_PROBLEM DESCRIPTION_
Every record should be copied exactly, and the images omitted.

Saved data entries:
□ □ □ □ □ □ □
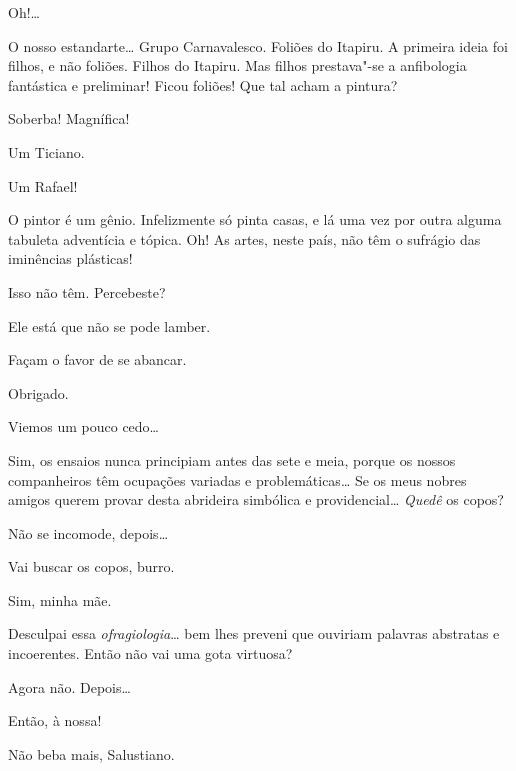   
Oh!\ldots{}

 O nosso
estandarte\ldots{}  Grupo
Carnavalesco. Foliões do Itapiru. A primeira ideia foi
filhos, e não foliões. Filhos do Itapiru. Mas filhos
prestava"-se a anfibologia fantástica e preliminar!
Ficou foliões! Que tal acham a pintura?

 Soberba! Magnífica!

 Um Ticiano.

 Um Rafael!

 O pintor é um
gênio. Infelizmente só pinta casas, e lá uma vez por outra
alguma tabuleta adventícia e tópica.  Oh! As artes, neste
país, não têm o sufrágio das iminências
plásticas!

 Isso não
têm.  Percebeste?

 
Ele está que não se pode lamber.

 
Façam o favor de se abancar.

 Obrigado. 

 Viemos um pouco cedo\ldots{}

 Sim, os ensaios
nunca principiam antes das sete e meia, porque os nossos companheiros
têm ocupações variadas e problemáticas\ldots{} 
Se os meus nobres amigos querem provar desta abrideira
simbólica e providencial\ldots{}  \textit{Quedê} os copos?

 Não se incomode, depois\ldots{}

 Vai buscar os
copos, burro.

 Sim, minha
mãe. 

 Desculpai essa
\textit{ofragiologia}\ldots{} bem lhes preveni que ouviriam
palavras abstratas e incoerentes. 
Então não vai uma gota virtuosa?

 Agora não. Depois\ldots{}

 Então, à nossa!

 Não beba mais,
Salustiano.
□ □ □ □ □ □ □
_REPLY_
Oh!\ldots{}

 O nosso
estandarte\ldots{}  Grupo
Carnavalesco. Foliões do Itapiru. A primeira ideia foi
filhos, e não foliões. Filhos do Itapiru. Mas filhos
prestava"-se a anfibologia fantástica e preliminar!
Ficou foliões! Que tal acham a pintura?

 Soberba! Magnífica!

 Um Ticiano.

 Um Rafael!

 O pintor é um
gênio. Infelizmente só pinta casas, e lá uma vez por outra
alguma tabuleta adventícia e tópica.  Oh! As artes, neste
país, não têm o sufrágio das iminências
plásticas!

 Isso não
têm.  Percebeste?

 
Ele está que não se pode lamber.

 
Façam o favor de se abancar.

 Obrigado. 

 Viemos um pouco cedo\ldots{}

 Sim, os ensaios
nunca principiam antes das sete e meia, porque os nossos companheiros
têm ocupações variadas e problemáticas\ldots{} 
Se os meus nobres amigos querem provar desta abrideira
simbólica e providencial\ldots{}  \textit{Quedê} os copos?

 Não se incomode, depois\ldots{}

 Vai buscar os
copos, burro.

 Sim, minha
mãe. 

 Desculpai essa
\textit{ofragiologia}\ldots{} bem lhes preveni que ouviriam
palavras abstratas e incoerentes. 
Então não vai uma gota virtuosa?

 Agora não. Depois\ldots{}

 Então, à nossa!

 Não beba mais,
Salustiano.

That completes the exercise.